ここで後に生まれた五男神のうち、天菩比命と天津日子根命を祖先神とする氏族が紹介されます。残りの三男神のうち、オシホミミについては、天孫降臨の主役となるその子ホノニニギから神武天皇以下につながる皇室の祖先神ですが、あとの二神、活津日子根命と熊野久須毘命をを祖先神とする氏族については言及されていません。
アメノホヒの系譜の段・本文
建比良鳥命
建比良鳥命は、たけひらとりのみこと、と読みます。天菩比命の子であり、出雲国造をはじめとする氏族の祖神とされます。崇神紀六十年の条に、
武日照(たけひなてる)命の、天より将(も)ち来たれる神宝(かむたから)を、出雲大神の宮に蔵(おさ)む。是を見欲(みまほ)し。
という天皇の詔があり、それが原因で出雲臣一族の間で争いが起こり、出雲振根が誅殺されてしまう、という記述があります。武日照命の注に、「一に云はく、武夷鳥(たけひなとり)といふ。又云はく、天夷鳥(あめひなとり)といふ」とあります。
ヒラトリ、ヒナテル、ヒナトリ、といくつか異称がありますが、この神名の意味については諸説あり、もとの形は「ヒナトリ」で「日な鳥」(ナはノの意)とする説(記注釈)、ヒラを黄泉比良坂のそれと同じとして、「異郷への境界」を飛ぶ鳥の意味と取る説(集成記)などがあります。
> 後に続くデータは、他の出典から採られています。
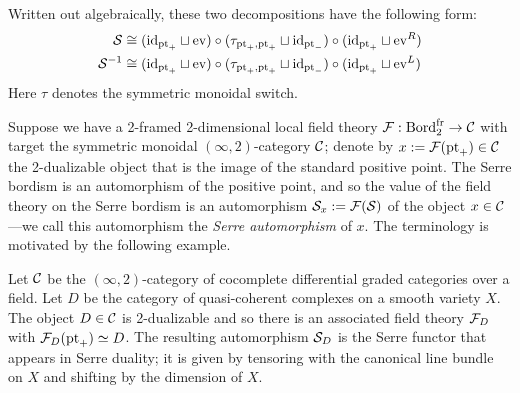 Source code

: \documentclass{amsart}
\begin{document}
\nid Written out algebraically, these two decompositions have the following form:
\begin{align*}
	\mathcal S &\cong (\mathrm{id}_{\mathrm{pt}_+} \sqcup \mathrm{ev}) \circ (\tau_{\mathrm{pt}_+, \mathrm{pt}_+} \sqcup \mathrm{id}_{\mathrm{pt}_-}) \circ (\mathrm{id}_{\mathrm{pt}_+} \sqcup \mathrm{ev}^R) \\
	\mathcal S^{-1} &\cong (\mathrm{id}_{\mathrm{pt}_+} \sqcup \mathrm{ev}) \circ (\tau_{\mathrm{pt}_+, \mathrm{pt}_+} \sqcup \mathrm{id}_{\mathrm{pt}_-}) \circ (\mathrm{id}_{\mathrm{pt}_+} \sqcup \mathrm{ev}^L) 
\end{align*}
Here $\tau$ denotes the symmetric monoidal switch.

Suppose we have a 2-framed 2-dimensional local field theory $\mathcal F: \mathrm{Bord}^\mathrm{fr}_2 \rightarrow \mathcal C$ with target the symmetric monoidal $(\infty,2)$-category $\mathcal C$; denote by $x:=\mathcal F(\mathrm{pt}_+) \in \mathcal C$ the 2-dualizable object that is the image of the standard positive point.  The Serre bordism is an automorphism of the positive point, and so the value of the field theory on the Serre bordism is an automorphism $\mathcal S_x := \mathcal F(\mathcal S)$ of the object $x \in \mathcal C$---we call this automorphism the \emph{Serre automorphism} of $x$.  The terminology is motivated by the following example.

\begin{example} \label{eg:serrefunctor}
Let $\mathcal C$ be the $(\infty,2)$-category of cocomplete differential graded categories over a field.  Let $D$ be the category of quasi-coherent complexes on a smooth variety $X$.  The object $D \in \mathcal C$ is 2-dualizable and so there is an associated field theory $\mathcal F_D$ with $\mathcal F_D(\mathrm{pt}_+) \simeq D$.  The resulting automorphism $\mathcal S_D$ is the Serre functor that appears in Serre duality; it is given by tensoring with the canonical line bundle on $X$ and shifting by the dimension of $X$.
\end{example} %
\end{document}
古事記の伝承では、国譲りの段で、アメノホヒは最初に葦原中国の大国主のもとへ遣わされたが、大国主に媚びついてしまい、三年もの間戻ってこなかったとされます。一方、出雲国造神賀詞(新任の出雲国造が天皇に奏上する祝詞、国造の祖先神の事績を述べ、天皇の御代の続くことを願う内容)では、国情を見るためにアメノホヒを遣わし、その報告を受けてから、その子の天夷鳥命にフツヌシを副えて天降し、荒ぶる神々を平定し、大国主を媚び鎮めた、とされ、大活躍しています。ちなみに、この天夷鳥命にフツヌシを副えて、というのは、古事記にある天鳥船をタケミカヅチに副えて、という伝承と重なるところがあります。
出雲国造
出雲国造は、いづものくにのみやつこ、と読みます。「くにのみやつこ」は「国の御家つ子」の意味とされます。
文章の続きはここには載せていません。